- Born: 1953 (age 72–73) Buenos Aires, Argentina
- Occupation: Artist

= Silvia Kolbowski =

Argentine-born American artist (born 1953)

Silvia Kolbowski is an Argentine-born American artist who works primarily with video and installation formats, often using historical figures and events to allegorically analyze cultural phenomena and power imbalances.

Her widely-exhibited video project "an inadequate history of conceptual art," (2000) recorded the videotaped responses of 22 artists who were asked by Kolbowski to describe a work of conceptual or performance art that they had witnessed in the 1960s and ‘70s, without doing contemporary research. The identities of artists speaking were not revealed and the speakers were instructed not to name the artist or the title of the work they described. Kolbowski maintains anonymity visually by filming only the hands of the respondents as they speak, later projected at large scale in a room separate from the audio. Kolbowski is neither seen, nor does she interact with the speakers.

Although in the title Kolbowski identifies this work as a “history” of conceptual art, and the ensuing testimonies, at first, appear to constitute an archive of documentary evidence supporting that claim to historicity, by qualifying that history as inadequate, Kolbowski foregrounds the fallacies inherent in claims to stable historical fact.

An Inadequate History of Conceptual Art is also a work of conceptual art in its own right, shaped by an artist who is conspicuous in her absence.

Her video projects on Ulrike Meinhof and Rosa Luxemburg reanimate historical figures who speak to contemporary issues of violence, hypocrisy, and political resistance. Her works are also informed by aspects of feminist and psychoanalytic theory. For example, in an early series, Model Pleasure (1982), Kolbowski appropriated images of women from mass-media sources to create grids of images that make allusions to the ways that women are defined by such imagery.

Her work has been exhibited in The Tapei Biennial, the Villa Arson (Nice), the Whitney Biennial, and the Hammer Museum, and others. She has had solo exhibitions at the Museum of Modern Art (Ljubljana), the Center for Contemporary Art (Warsaw), The Secession (Vienna), LAX<>ART (Los Angeles), and the Bina Ellen Gallery (Montreal). In 2023, the Museum of Modern and Contemporary Art, Geneva [MAMCO], acquired nine works by Kolbowski, ranging from the years 1986-2019.

Silvia Kolbowski was born in 1953 in Buenos Aires, Argentina. She earned an associate degree from the experimental Franconia College], New Hampshire in 1974. Kolbowski earned her B.S. from Hunter College, graduating magna cum laude in 1980. She was a fellow at The Institute for Architecture and Urban Studies from 1980 until 1983.

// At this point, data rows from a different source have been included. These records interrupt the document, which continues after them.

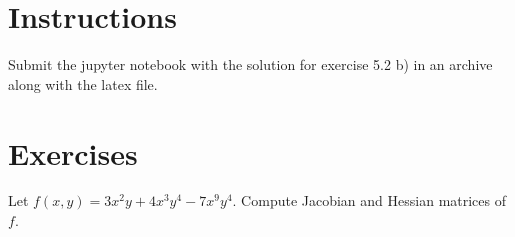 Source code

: \def\pathToRoot{../../}


\def\issolution{}




\section*{Instructions}
Submit the jupyter notebook with the solution for exercise 5.2 b) in an archive along with the latex file.


\section*{Exercises}

\begin{exercise}

Let $f(x,y) = 3x^2 y + 4x^3 y^4 - 7x^9 y^4$. Compute Jacobian and Hessian matrices of $f$.
\end{exercise}


\begin{solution}
\end{solution}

Kolbowski was a co-editor of October journal between 1993 and 2000. She has taught at the Whitney Independent Research Program, the CCC program of the Ecole Superiéure d'Art Visuel, Geneva, the Architecture Department of Parsons The New School for Design, NY, and the School of Art at The Cooper Union. In 2019 her archive was acquired by the Bard College, Center for Curatorial Studies Archive. In 2023, MAMCO Geneve acquired a collection of 14 of her works.